Department of Surgery, McMaster University, Hamilton, Ontario, Canada.
Research and High-Performance Computing Support, McMaster University, Hamilton, Ontario, Canada.
PLoS One. 2019 Sep 12;14(9):e0222276. doi: 10.1371/journal.pone.0222276. eCollection 2019.
The ability to detect mind wandering as it occurs is an important step towards improving our understanding of this phenomenon and studying its effects on learning and performance. Current detection methods typically rely on observable behaviour in laboratory settings, which do not capture the underlying neural processes and may not translate well into real-world settings. We address both of these issues by recording electroencephalography (EEG) simultaneously from 15 participants during live lectures on research in orthopedic surgery. We performed traditional group-level analysis and found neural correlates of mind wandering during live lectures that are similar to those found in some laboratory studies, including a decrease in occipitoparietal alpha power and frontal, temporal, and occipital beta power. However, individual-level analysis of these same data revealed that patterns of brain activity associated with mind wandering were more broadly distributed and highly individualized than revealed in the group-level analysis.
To apply these findings to mind wandering detection, we used a data-driven method known as common spatial patterns to discover scalp topologies for each individual that reflects their differences in brain activity when mind wandering versus attending to lectures. This approach avoids reliance on known neural correlates primarily established through group-level statistics. Using this method for individual-level machine learning of mind wandering from EEG, we were able to achieve an average detection accuracy of 80-83%.

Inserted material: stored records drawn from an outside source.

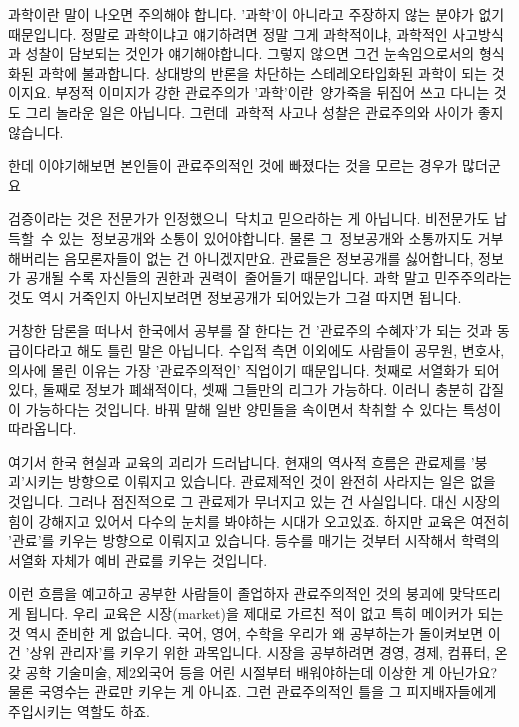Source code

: 과학이란 말이 나오면 주의해야 합니다. '과학'이 아니라고 주장하지 않는 분야가 없기 때문입니다.
정말로 과학이냐고 얘기하려면 정말 그게 과학적이냐, 과학적인 사고방식과 성찰이 담보되는 것인가 얘기해야합니다.
그렇지 않으면 그건 눈속임으로서의 형식화된 과학에 불과합니다.
상대방의 반론을 차단하는 스테레오타입화된 과학이 되는 것이지요.
부정적 이미지가 강한 관료주의가 '과학'이란 양가죽을 뒤집어 쓰고 다니는 것도 그리 놀라운 일은 아닙니다.
그런데 과학적 사고나 성찰은 관료주의와 사이가 좋지 않습니다.
\vspace{5mm}

한데 이야기해보면 본인들이 관료주의적인 것에 빠졌다는 것을 모르는 경우가 많더군요
\vspace{5mm}

검증이라는 것은 전문가가 인정했으니 닥치고 믿으라하는 게 아닙니다. 비전문가도 납득할 수 있는 정보공개와 소통이 있어야합니다.
물론 그 정보공개와 소통까지도 거부해버리는 음모론자들이 없는 건 아니겠지만요.
관료들은 정보공개를 싫어합니다, 정보가 공개될 수록 자신들의 권한과 권력이 줄어들기 때문입니다.
과학 말고 민주주의라는 것도 역시 거죽인지 아닌지보려면 정보공개가 되어있는가 그걸 따지면 됩니다.
\vspace{5mm}

거창한 담론을 떠나서 한국에서 공부를 잘 한다는 건 '관료주의 수혜자'가 되는 것과 동급이다라고 해도 틀린 말은 아닙니다.
수입적 측면 이외에도 사람들이 공무원, 변호사, 의사에 몰린 이유는 가장 '관료주의적인' 직업이기 때문입니다.
첫째로 서열화가 되어있다, 둘째로 정보가 폐쇄적이다, 셋째 그들만의 리그가 가능하다.
이러니 충분히 갑질이 가능하다는 것입니다. 바꿔 말해 일반 양민들을 속이면서 착취할 수 있다는 특성이 따라옵니다.
\vspace{5mm}

여기서 한국 현실과 교육의 괴리가 드러납니다.
현재의 역사적 흐름은 관료제를 '붕괴'시키는 방향으로 이뤄지고 있습니다. 관료제적인 것이 완전히 사라지는 일은 없을 것입니다.
그러나 점진적으로 그 관료제가 무너지고 있는 건 사실입니다. 대신 시장의 힘이 강해지고 있어서 다수의 눈치를 봐야하는 시대가 오고있죠.
하지만 교육은 여전히 '관료'를 키우는 방향으로 이뤄지고 있습니다.
등수를 매기는 것부터 시작해서 학력의 서열화 자체가 예비 관료를 키우는 것입니다.
\vspace{5mm}

이런 흐름을 예고하고 공부한 사람들이 졸업하자 관료주의적인 것의 붕괴에 맞닥뜨리게 됩니다.
우리 교육은 시장(market)을 제대로 가르친 적이 없고 특히 메이커가 되는 것 역시 준비한 게 없습니다.
국어, 영어, 수학을 우리가 왜 공부하는가 돌이켜보면 이건 '상위 관리자'를 키우기 위한 과목입니다.
시장을 공부하려면 경영, 경제, 컴퓨터, 온갖 공학 기술미술, 제2외국어 등을 어린 시절부터 배워야하는데 이상한 게 아닌가요?
물론 국영수는 관료만 키우는 게 아니죠. 그런 관료주의적인 틀을 그 피지배자들에게 주입시키는 역할도 하죠.
\vspace{5mm}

Modelling mind wandering at the individual level may reveal important details about its neural correlates that are not reflected when using traditional observational and statistical methods. Using machine learning techniques for this purpose can provide new insight into the varieties of neural activity involved in mind wandering, while also enabling real-time detection of mind wandering in naturalistic settings.
能够在其发生时检测到思维漫游是提高我们对这种现象的理解并研究其对学习和表现的影响的重要步骤。当前的检测方法通常依赖于实验室环境中的可观察行为,这些行为无法捕捉到潜在的神经过程,并且可能无法很好地转化为现实世界的环境。我们通过在骨科研究的现场讲座中同时从 15 名参与者记录脑电图 (EEG) 来解决这两个问题。我们进行了传统的组级分析,并在现场讲座中发现了与一些实验室研究相似的思维漫游神经相关,包括枕顶 alpha 功率降低和额、颞、枕部 beta 功率增加。然而,对这些相同数据的个体水平分析表明,与思维漫游相关的大脑活动模式比组级分析中揭示的更为广泛和高度个体化。
为了将这些发现应用于思维漫游检测,我们使用了一种称为共同空间模式的数据驱动方法,为每个人发现头皮拓扑结构,反映他们在思维漫游与听讲座时大脑活动的差异。这种方法避免了依赖主要通过组级统计数据确定的已知神经相关。使用这种方法对 EEG 进行个体水平的思维漫游机器学习,我们能够实现平均检测准确率 80-83%。
在个体水平上对思维漫游进行建模可能会揭示其神经相关的重要细节,而这些细节在使用传统的观察和统计方法时是无法反映的。为此目的使用机器学习技术可以为思维漫游所涉及的各种神经活动提供新的见解,同时还能够在自然环境中实时检测思维漫游。